# How many of you just 'knew'?



## cheshire

this is my 4th pregnancy and I cannot get the thought of twins out of my head. It is driving me crazy and I still have to wait two weeks for my first scan. I am so nervous and unconsciously keep saying 'the babies' instead of 'the baby'.

I am not sure what I am going to think if there is only one baby on the ultrasound other than ask the sonographer to really check :)

Am I completely insane? This is the first time I have ever even thought about twins, with my other three pregnancies I have always 'just known' what the sex was and I was always right. This time I just think I have both in here. I feel like a total wacko!

This is the first pregnancy I have had with morning sickness, this maybe TMI but my pubic hair is growing out of control to the point that I shaved it all off and then one week later I looked like I hadn't shaved it ever!! So if it's one baby, my hormones are up the wazoo! Also this was a pregnancy that happened when I just stopped breastfeeding my toddler, I am very fertile but it took 6 months of trying before I got pregnant, so I decided to stop altogether and hey presto, which means this was the first ovulation in 3 years!! I have heard that there is a chance that two eggs can be released in this case, by your body compensating.

Sorry to go on and on, but I just have to put this out somewhere.
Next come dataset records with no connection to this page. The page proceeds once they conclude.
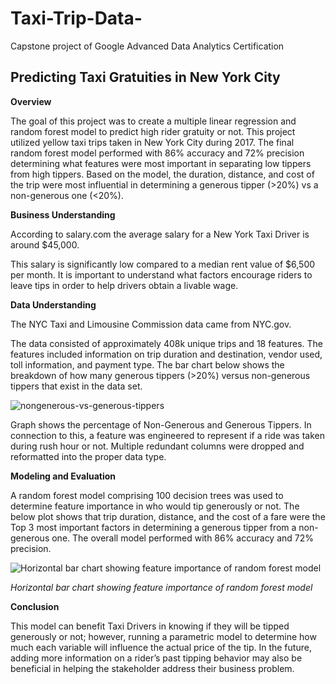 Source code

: # Taxi-Trip-Data-
Capstone project of Google Advanced Data Analytics Certification

## Predicting Taxi Gratuities in New York City

**Overview** 

The goal of this project was to create a multiple linear regression and random forest model to predict high rider gratuity or not. This project utilized yellow taxi trips taken in New York City during 2017. The final random forest model performed with 86% accuracy and 72% precision determining what features were most important in separating low tippers from high tippers. Based on the model, the duration, distance, and cost of the trip were most influential in determining a generous tipper (>20%) vs a non-generous one (<20%). 

**Business Understanding**

According to salary.com the average salary for a New York Taxi Driver is around $45,000.

This salary is significantly low compared to a median rent value of $6,500 per month. It is important to understand what factors encourage riders to leave tips in order to help drivers obtain a livable wage. 

**Data Understanding**

The NYC Taxi and Limousine Commission data came from NYC.gov. 

The data consisted of approximately 408k unique trips and 18 features. The features included information on trip duration and destination, vendor used, toll information, and payment type. The bar chart below shows the breakdown of how many generous tippers (>20%) versus non-generous tippers that exist in the data set. 

<img src="https://d3c33hcgiwev3.cloudfront.net/imageAssetProxy.v1/eJoO6Ik-Tza6ZlJe79ihFw_fba3b66b66514fdb8dd744a23b4881f1_ADA_R-433_Tippers.png?expiry=1715644800000&hmac=TqpSSgpnu1jjElM22Ri274Lnc-7PdQSdgHq_I01UFEI" alt="nongenerous-vs-generous-tippers">

Graph shows the percentage of Non-Generous and Generous Tippers.
In connection to this, a feature was engineered to represent if a ride was taken during rush hour or not. Multiple redundant columns were dropped and reformatted into the proper data type.  

**Modeling and Evaluation**

A random forest model comprising 100 decision trees was used to determine feature importance in who would tip generously or not. The below plot shows that trip duration, distance, and the cost of a fare were the Top 3 most important factors in determining a generous tipper from a non-generous one. The overall model performed with 86% accuracy and 72% precision. 

<img src="https://d3c33hcgiwev3.cloudfront.net/imageAssetProxy.v1/nEOpu6N2Qmyb6FxMkbnQCg_7194d232870d4e72ae987b6e6e6c1df1_ADA_R-433_Feature-Importance.png?expiry=1715644800000&hmac=iUipxMm5sJvQC_TRHvtdPEYbfDWHl-8Enc_xSNT9k1I" alt="Horizontal bar chart showing feature importance of random forest model">


  *Horizontal bar chart showing feature importance of random forest model*


**Conclusion** 

This model can benefit Taxi Drivers in knowing if they will be tipped generously or not; however, running a parametric model to determine how much each variable will influence the actual price of the tip. In the future, adding more information on a rider’s past tipping behavior may also be beneficial in helping the stakeholder address their business problem.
Then you can all have a good :haha: when it's only one baby!!


----------



## zephyr

I had that feeling too, I told everyone before I even got pregnant that I was going to have twins next and people thought I was seriously nuts but I was right.

I kept seeing twins everywhere I went, I had dreams of twins and triplets before the scan and I was a bit naughty and told my midwife I was unsure of dates so I could get an early scan which revealed two babies.
But I was driving myself insane thinking there was two babies and not knowing for certain.

OH and I even said we would name one each on the way to the scan and seeing those two babies even though we had that feeling was such a huge shock! My best friend who I told my every thought to before we found out, she was seriously worried for me at one point cos I was twin obsessed and she still says to me now "I can't believe you knew!" Neither can I tbh.

Anyways, I hope you get the news you are hoping for and good luck for your scan, make sure you update us :D


----------



## lizziedripping

Hey hun, I didn't have 'the feeling', but there are a few women here who did and were right :) I always know the sex of my babies too from as early as 5wks, but I didn't have the slightest idea there were two lol! Bit of a shock at 10wk scan x


----------



## Kielee

I had the feeling, although I had nothing to compare it to I just knew. Coupled with dreaming about twins 3 nights in a row before my scan I said to my OH I would be a bit disappointed if I was wrong lol x


----------



## arj

I had a 'feeling' with my DS that it was twins, and had a 6 week scan to check, just one baby.
This time round KNEW it was just one baby, a girl. Nope, twin boys :shock:


----------



## cheshire

arj said:


> I had a 'feeling' with my DS that it was twins, and had a 6 week scan to check, just one baby.
> This time round KNEW it was just one baby, a girl. Nope, twin boys :shock:

:rofl:

Your intuition was too fast for your body to keep up :)


----------



## ems1

I had no clue except for the clearblue digital test said I was 3+ weeks when it should have only said 1-2 or 2 at the most. The info said it could be an indication of multiples, i just thought I had my dates wrong........ My twin boys are 1. X


----------



## fidgets mammy

i had a feeling it could be as i felt totally different to with my son. but shrugged it off and thought nah not me. oh would joke it was as i showed straight away, and other people would say-what if u get two?? then at a scan at 7 wks for pain, they found two!!!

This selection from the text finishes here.